Il castello San Giorgio è una struttura databile attorno al 1262 allorquando su volontà di Nicolò Fieschi si diede inizio alla sua costruzione.

Intenzione del Fieschi era quella di rafforzar il proprio dominio nella zona ampliando la struttura del vecchio forte militare preesistente.

La storia di La Spezia si intreccia con la storia delle repubbliche Marinare e difatti occorre dire che La Spezia venne espugnata e saccheggiata dalla Repubblica di Genova nel 1273.

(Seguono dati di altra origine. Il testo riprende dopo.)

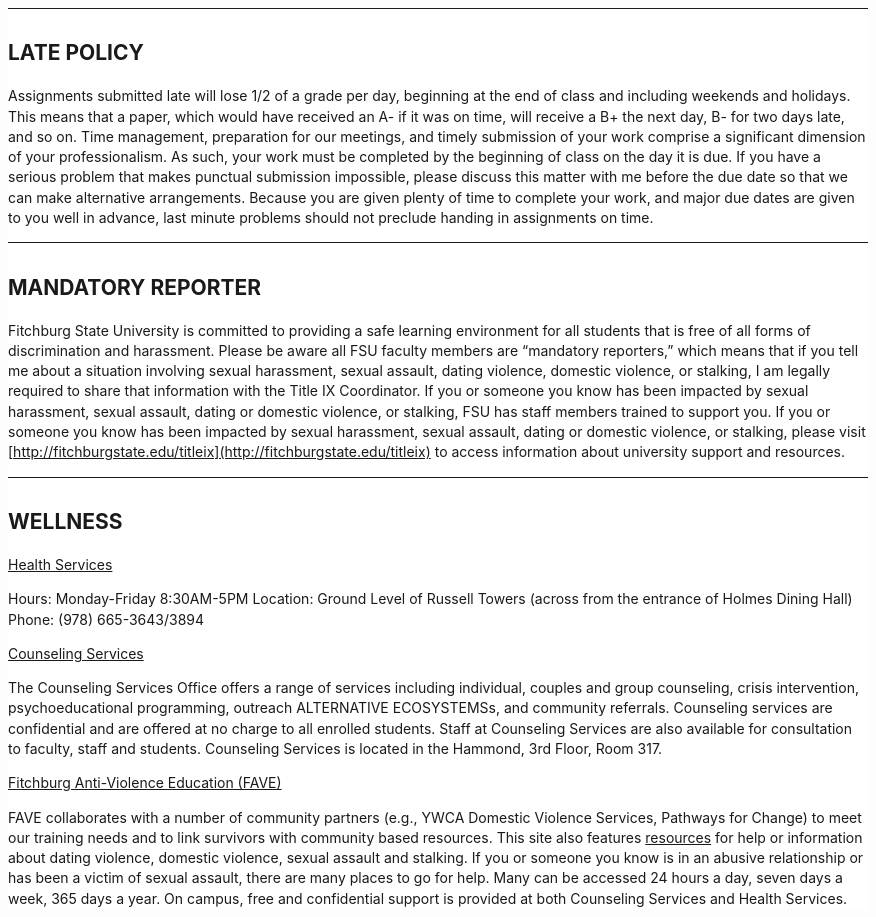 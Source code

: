 ***

## LATE POLICY

Assignments submitted late will lose 1/2 of a grade per day, beginning at the end of class and including weekends and holidays. This means that a paper, which would have received an A- if it was on time, will receive a B+ the next day, B- for two days late, and so on. Time management, preparation for our meetings, and timely submission of your work comprise a significant dimension of your professionalism. As such, your work must be completed by the beginning of class on the day it is due. If you have a serious problem that makes punctual submission impossible, please discuss this matter with me before the due date so that we can make alternative arrangements. Because you are given plenty of time to complete your work, and major due dates are given to you well in advance, last minute problems should not preclude handing in assignments on time.

***

## MANDATORY REPORTER
Fitchburg State University is committed to providing a safe learning environment for all students that is free of all forms of discrimination and harassment. Please be aware all FSU faculty members are “mandatory reporters,” which means that if you tell me about a situation involving sexual harassment, sexual assault, dating violence, domestic violence, or stalking, I am legally required to share that information with the Title IX Coordinator. If you or someone you know has been impacted by sexual harassment, sexual assault, dating or domestic violence, or stalking, FSU has staff members trained to support you. If you or someone you know has been impacted by sexual harassment, sexual assault, dating or domestic violence, or stalking, please visit [http://fitchburgstate.edu/titleix](http://fitchburgstate.edu/titleix) to access information about university support and resources.

***

## WELLNESS
[Health Services](http://www.google.com/url?q=http%3A%2F%2Fwww.fitchburgstate.edu%2Foffices-services-directory%2Fhealth-services%2F&sa=D&sntz=1&usg=AFQjCNEw5V0i0hL5DVO5b43gejNNaAt4ig)

Hours: Monday-Friday 8:30AM-5PM
Location: Ground Level of Russell Towers (across from the entrance of Holmes Dining Hall) Phone: (978) 665-3643/3894

[Counseling Services](http://www.google.com/url?q=http%3A%2F%2Fwww.fitchburgstate.edu%2Foffices-services-directory%2Fcounseling-services%2F&sa=D&sntz=1&usg=AFQjCNEYiS4EmSvWerpp2bKr5lTpouPuqQ)

The Counseling Services Office offers a range of services including individual, couples and group counseling, crisis intervention, psychoeducational programming, outreach ALTERNATIVE ECOSYSTEMSs, and community referrals. Counseling services are confidential and are offered at no charge to all enrolled students. Staff at Counseling Services are also available for consultation to faculty, staff and students. Counseling Services is located in the Hammond, 3rd Floor, Room 317.

[Fitchburg Anti-Violence Education (FAVE)](http://www.google.com/url?q=http%3A%2F%2Fwww.fitchburgstate.edu%2Foffices-services-directory%2Ffitchburg-anti-violence-education%2F&sa=D&sntz=1&usg=AFQjCNFi5qy-wunMxX-hoWbA9YwT8aa4Ig)

FAVE collaborates with a number of community partners (e.g., YWCA Domestic Violence Services, Pathways for Change) to meet our training needs and to link survivors with community based resources. This site also features [resources](http://www.google.com/url?q=http%3A%2F%2Fwww.fitchburgstate.edu%2Foffices-services-directory%2Ffitchburg-anti-violence-education%2Ffitchburg-anti-violence-education-resources%2F&sa=D&sntz=1&usg=AFQjCNF9KZ2O1AvPMLJTHdNg1DfmYYtgog) for help or information about dating violence, domestic violence, sexual assault and stalking. If you or someone you know is in an abusive relationship or has been a victim of sexual assault, there are many places to go for help. Many can be accessed 24 hours a day, seven days a week, 365 days a year. On campus, free and confidential support is provided at both Counseling Services and Health Services.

Tralasciando le vicissitudini storiche che hanno portato il Castello avanti negli anni, molto importante è l’anno in cui lo stesso divenne Museo e precisamente Museo civico archeologico.

Infatti nel 1873 questo forte (già militare come visto) prese nuova vita con una funzione socio culturale e venne trasformato in museo al cui interno prese posto un primo nucleo di raccolte naturalistiche donate da Cesare Podenzana.

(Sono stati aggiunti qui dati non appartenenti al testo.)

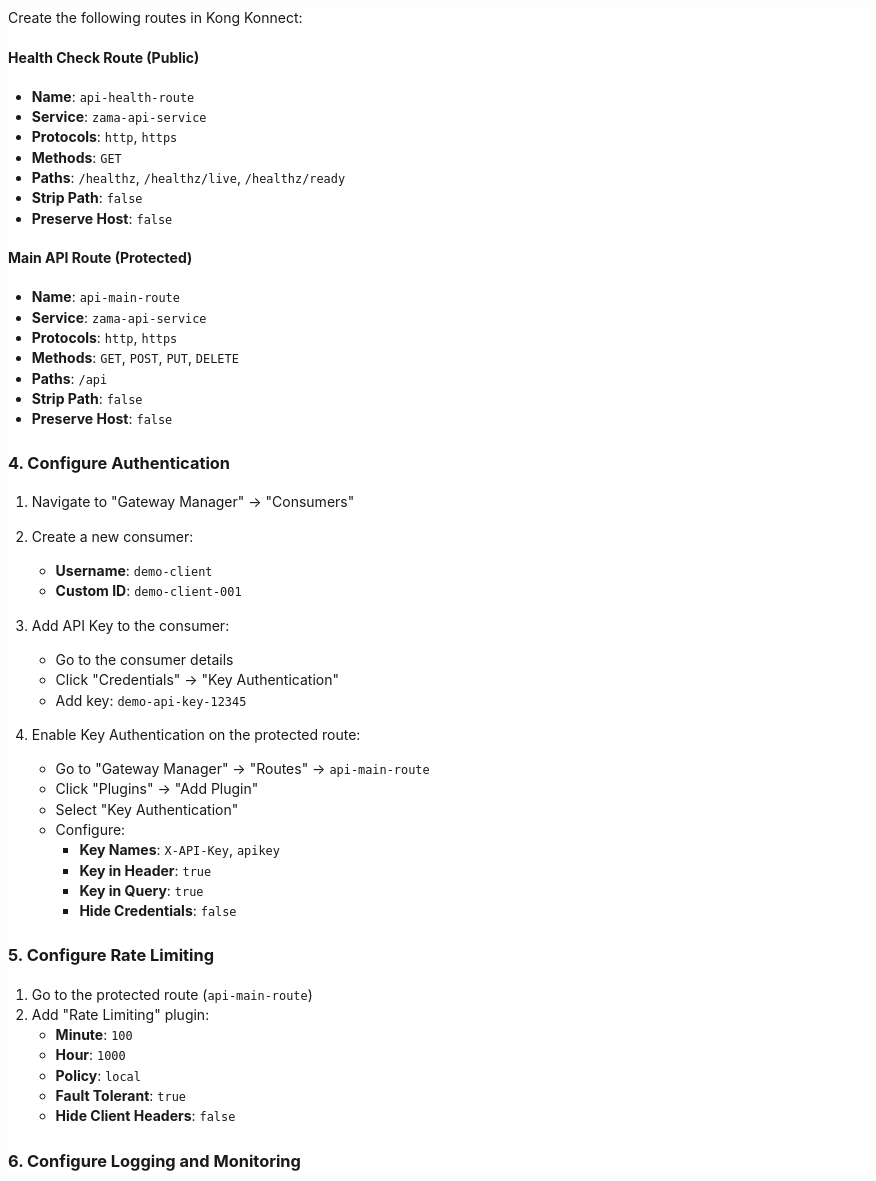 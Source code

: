 Create the following routes in Kong Konnect:

#### Health Check Route (Public)
- **Name**: `api-health-route`
- **Service**: `zama-api-service`
- **Protocols**: `http`, `https`
- **Methods**: `GET`
- **Paths**: `/healthz`, `/healthz/live`, `/healthz/ready`
- **Strip Path**: `false`
- **Preserve Host**: `false`

#### Main API Route (Protected)
- **Name**: `api-main-route`
- **Service**: `zama-api-service`
- **Protocols**: `http`, `https`
- **Methods**: `GET`, `POST`, `PUT`, `DELETE`
- **Paths**: `/api`
- **Strip Path**: `false`
- **Preserve Host**: `false`

### 4. Configure Authentication

1. Navigate to "Gateway Manager" → "Consumers"
2. Create a new consumer:
   - **Username**: `demo-client`
   - **Custom ID**: `demo-client-001`

3. Add API Key to the consumer:
   - Go to the consumer details
   - Click "Credentials" → "Key Authentication"
   - Add key: `demo-api-key-12345`

4. Enable Key Authentication on the protected route:
   - Go to "Gateway Manager" → "Routes" → `api-main-route`
   - Click "Plugins" → "Add Plugin"
   - Select "Key Authentication"
   - Configure:
     - **Key Names**: `X-API-Key`, `apikey`
     - **Key in Header**: `true`
     - **Key in Query**: `true`
     - **Hide Credentials**: `false`

### 5. Configure Rate Limiting

1. Go to the protected route (`api-main-route`)
2. Add "Rate Limiting" plugin:
   - **Minute**: `100`
   - **Hour**: `1000`
   - **Policy**: `local`
   - **Fault Tolerant**: `true`
   - **Hide Client Headers**: `false`

### 6. Configure Logging and Monitoring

Con l’aiuto del geologo spezzino Giovanni Capellini, il museo raccolse diversi reperti archeologici venuti alla luce con gli scavi dei bacini e delle darsene dell’Arsenale Militare, nonché diversi documenti relativi la storia della città.

Il Museo

Venendo ai giorni nostri il Museo come costituito, acquista nuovo vigore e slancio nell’anno 2005.

E’ infatti nei primi anni del nuovo millennio che il museo si dota di strumenti divulgativi interattivi e crea quello che viene chiamato Paleofestival.

Il Museo si arricchisce di nuovi reperti provenienti dal territorio e rimpingua le sue raccolte con reperti che vanno dall’epoca preistorica fino al Medioevo.

Che il Museo sia diventato un elemento vivo e vitale della Provincia e della stessa città di La Spezia è testimoniato dalle numerose gite che i plessi scolastici organizzano di anno in anno.

Come detto in precedenza, si tende a considerare La Spezia quale città portuale (forse anche per colpa dei container che il porto stocca quotidianamente all’ingresso della città), ma La Spezia è ricca di reperti storici che andrebbero valorizzati, riscoperti e vissuti in primis dagli stessi spezzini che sovente non conoscono ciò che hanno a portata di mano.

L’Italia, in generale, predilige un turismo esterofilo, senza considerare o approfittare di quanto presente sul proprio territorio e questo è un male per l’intero paese e per le economie delle città che al loro interno hanno elementi storici importanti qual è il caso della città di La Spezia.